Versions Compared

Key

  • This line was added.
  • This line was removed.
  • Formatting was changed.

ANTLR 1.0 (PCCTS) used a traditional DFA-based lexer. As I moved to ANTLR v2, I realized that we could tokenize input using the same recursive descent mechanism used for parsers. Unfortunately, with only fixed lookahead, ANTLR v2 lexers were sort of difficult to build because he had to do a lot of your own left factoring. ANTLR v3 introduced arbitrary regular look ahead with LL(*), which makes the lexer rules much easier to write. The lexers are really powerful because you can do recursive constructs like nested comments and things like that. You can have semantic predicates and arbitrary actions. Unfortunately, it still seems more difficult to build tokenizer with ANTLR than with a traditional lex-like approach. Using LL(*) to compute DFA from lexer rules also is pretty expensive. Finally, generating a lot of DFA state machines in Java is a pain due to the lack of static arrays in Java class files.

For ANTLR v4, I'm contemplating a hybrid mechanism that combines the best of state machines with the best of ANTLR's flexibility. The basic idea is to create my internal NFA-like recursive transition machine to represent all of the lexer rules. Then, generate a fixed representation of it during code generation. At runtime, the lexer would backtrack across the state machine very much like the ANTLR grammar interpreter that ANTLRWorks uses (although there are some bugs in at the moment). NFA are notoriously slower to interpret than DFA, but after looking at a number of lexer grammars, I concluded that a little bit of fixed lookahead ala LL(k) for k=2 would make them very fast.

The beauty of a state machine over generated code full of IF/WHILE statements, is that we can jump around anywhere we want inside the state machine during execution. If we get halfway through a token and realize it's not going to match, we can trivially rewind the input and jump to the appropriate state for the next most likely token. It also allows us to do "longest match" type stuff easily because we can just keep track of all of the tokens we match until we stop matching characters; then just pick the token for the longest sequence.

Now, what about actions? How are we going to handle larger actions inside? Well, that's easy enough to do by generating methods, one per action. If there are actions within a token, we rewind the input and match the token again once we are sure it will match. And this time we do it with feeling, executing the actions. This is precisely the mechanism of syntactic predicates, which is nice symmetry. What about local variables and parameters? If we shove actions into their own method, how can they see the local variables defined in other actions? Well, as part of another feature (to avoid compilation errors during semantic predicate hoisting), I'm going to store all parameters in my own software stack rather than relying on the method call stack of the underlying target language.
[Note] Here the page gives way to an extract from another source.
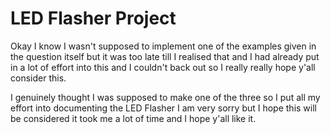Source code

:# LED Flasher Project
Okay I know I wasn't supposed to implement one of the examples given in the question itself but it was too late till I realised that and I had already put in a lot of effort into this and I couldn't back out so I really really hope y'all consider this.

I genuinely thought I was supposed to make one of the three so I put all my effort into documenting the LED Flasher I am very sorry but I hope this will be considered it took me a lot of time and I hope y'all like it.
As for local variables, I'm going to formalize them so that I know you are defining a local variable; I will store that also in the software stack so that they are available to all of the actions in a rule.

What about recursive token references such as the following rule:

Code Block

B : '[' (B|.)+ ']' ;

That's no problem. we simply have a transition in the state machine that push the current state and jumps back to the start of B.

I believe this mechanism would provide a more satisfying experience for the lexer grammar developer. It might actually be faster than the current recursive descent lexers in v3. It's easier to generate and faster to analyze. It should also take much less time to initialize at lexer runtime because the state machine will be smaller. Currently, v3 lexers are huge. For example, the Java lexer is 4747 lines! It's just not that hard a problem to deserve that much code. (wink) Oh, it should also make it much easier to build incremental lexers, if we decide to implement those.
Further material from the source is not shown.